- [Task item]:
Each line that contains the string "networks" counts once; report how many such lines appear in the data, as a number only.
__________________________________________________
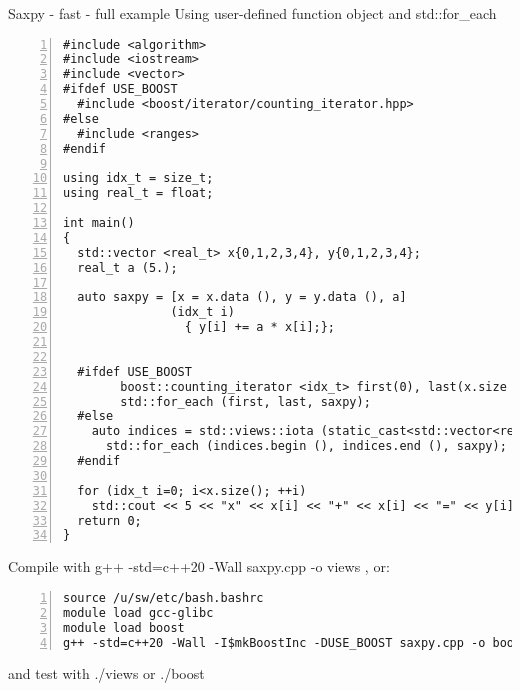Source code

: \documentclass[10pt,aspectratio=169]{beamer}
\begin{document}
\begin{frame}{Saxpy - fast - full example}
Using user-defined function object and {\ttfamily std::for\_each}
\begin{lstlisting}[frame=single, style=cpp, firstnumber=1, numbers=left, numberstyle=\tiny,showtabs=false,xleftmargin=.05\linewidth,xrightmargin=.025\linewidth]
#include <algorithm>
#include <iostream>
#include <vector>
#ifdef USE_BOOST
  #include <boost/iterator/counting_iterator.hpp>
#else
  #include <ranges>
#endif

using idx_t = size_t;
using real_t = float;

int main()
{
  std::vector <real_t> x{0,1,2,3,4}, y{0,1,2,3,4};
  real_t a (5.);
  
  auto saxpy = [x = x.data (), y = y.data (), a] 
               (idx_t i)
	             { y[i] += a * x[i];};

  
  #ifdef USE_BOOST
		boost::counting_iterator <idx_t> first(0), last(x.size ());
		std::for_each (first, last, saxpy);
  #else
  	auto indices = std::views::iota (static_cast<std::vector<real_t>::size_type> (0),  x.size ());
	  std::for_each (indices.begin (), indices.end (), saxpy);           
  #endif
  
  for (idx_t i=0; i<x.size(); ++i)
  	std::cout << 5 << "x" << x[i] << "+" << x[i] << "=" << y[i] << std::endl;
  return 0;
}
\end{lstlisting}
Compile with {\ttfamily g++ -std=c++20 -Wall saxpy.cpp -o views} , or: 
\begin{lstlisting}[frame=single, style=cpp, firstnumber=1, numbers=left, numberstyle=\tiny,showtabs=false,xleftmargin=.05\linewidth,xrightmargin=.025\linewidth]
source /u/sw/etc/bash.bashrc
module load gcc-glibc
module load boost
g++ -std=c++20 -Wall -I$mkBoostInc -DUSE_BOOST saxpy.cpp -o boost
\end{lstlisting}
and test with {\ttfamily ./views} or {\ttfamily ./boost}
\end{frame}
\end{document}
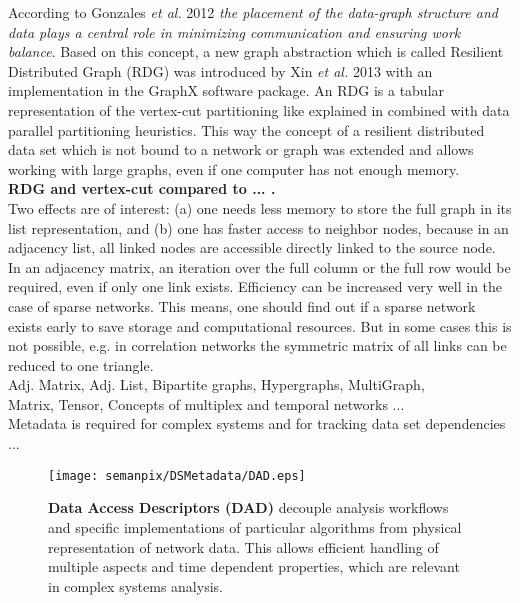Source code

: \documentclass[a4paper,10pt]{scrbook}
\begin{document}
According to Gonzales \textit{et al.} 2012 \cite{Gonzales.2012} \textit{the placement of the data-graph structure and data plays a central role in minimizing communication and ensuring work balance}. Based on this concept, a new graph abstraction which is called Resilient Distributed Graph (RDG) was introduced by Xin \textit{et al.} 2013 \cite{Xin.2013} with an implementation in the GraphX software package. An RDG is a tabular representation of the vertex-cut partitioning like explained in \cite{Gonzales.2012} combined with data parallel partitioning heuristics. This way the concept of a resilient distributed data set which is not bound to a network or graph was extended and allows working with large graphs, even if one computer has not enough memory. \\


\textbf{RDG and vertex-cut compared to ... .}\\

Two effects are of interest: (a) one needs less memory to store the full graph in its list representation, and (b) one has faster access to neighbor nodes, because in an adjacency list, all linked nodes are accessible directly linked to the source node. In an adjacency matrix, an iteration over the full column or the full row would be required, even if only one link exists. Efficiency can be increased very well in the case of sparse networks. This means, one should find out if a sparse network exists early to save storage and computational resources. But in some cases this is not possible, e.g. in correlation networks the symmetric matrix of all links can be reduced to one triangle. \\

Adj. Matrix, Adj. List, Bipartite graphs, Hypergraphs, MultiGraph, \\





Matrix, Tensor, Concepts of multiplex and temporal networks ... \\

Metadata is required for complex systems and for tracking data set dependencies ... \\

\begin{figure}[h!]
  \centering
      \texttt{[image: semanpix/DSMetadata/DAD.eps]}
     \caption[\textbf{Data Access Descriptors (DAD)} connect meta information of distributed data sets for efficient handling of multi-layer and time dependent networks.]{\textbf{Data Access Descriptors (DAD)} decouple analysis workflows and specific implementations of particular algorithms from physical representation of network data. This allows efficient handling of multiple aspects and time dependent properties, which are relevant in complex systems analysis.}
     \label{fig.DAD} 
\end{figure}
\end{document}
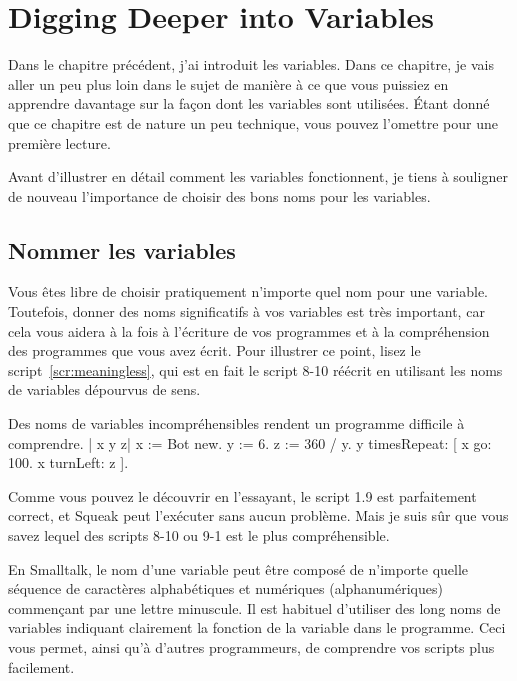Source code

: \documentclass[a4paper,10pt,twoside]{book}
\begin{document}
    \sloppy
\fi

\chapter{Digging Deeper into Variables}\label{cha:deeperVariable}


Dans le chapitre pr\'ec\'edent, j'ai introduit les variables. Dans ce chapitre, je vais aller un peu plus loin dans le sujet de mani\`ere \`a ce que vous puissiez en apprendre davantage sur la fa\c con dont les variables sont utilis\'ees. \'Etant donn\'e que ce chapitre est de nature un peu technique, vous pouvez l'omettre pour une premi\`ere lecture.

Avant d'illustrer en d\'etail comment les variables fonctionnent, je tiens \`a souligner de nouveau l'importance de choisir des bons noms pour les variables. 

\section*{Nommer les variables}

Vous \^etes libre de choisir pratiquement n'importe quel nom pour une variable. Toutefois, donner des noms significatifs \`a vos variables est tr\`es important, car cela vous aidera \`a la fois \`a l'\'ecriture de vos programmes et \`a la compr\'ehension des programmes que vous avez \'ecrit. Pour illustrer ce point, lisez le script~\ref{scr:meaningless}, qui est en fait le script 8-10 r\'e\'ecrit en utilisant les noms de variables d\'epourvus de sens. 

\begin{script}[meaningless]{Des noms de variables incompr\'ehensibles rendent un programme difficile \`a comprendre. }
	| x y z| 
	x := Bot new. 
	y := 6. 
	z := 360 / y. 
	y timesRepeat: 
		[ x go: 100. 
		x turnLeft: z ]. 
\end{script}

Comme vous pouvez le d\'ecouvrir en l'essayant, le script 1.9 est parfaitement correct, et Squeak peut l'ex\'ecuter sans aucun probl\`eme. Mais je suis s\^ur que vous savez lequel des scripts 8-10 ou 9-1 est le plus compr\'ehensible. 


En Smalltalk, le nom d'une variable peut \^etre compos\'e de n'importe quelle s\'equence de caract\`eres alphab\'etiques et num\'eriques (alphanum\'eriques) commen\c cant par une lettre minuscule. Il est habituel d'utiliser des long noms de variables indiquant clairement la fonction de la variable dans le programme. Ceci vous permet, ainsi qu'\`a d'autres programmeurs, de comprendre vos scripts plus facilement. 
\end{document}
__________________________________________________
- [Output]:
3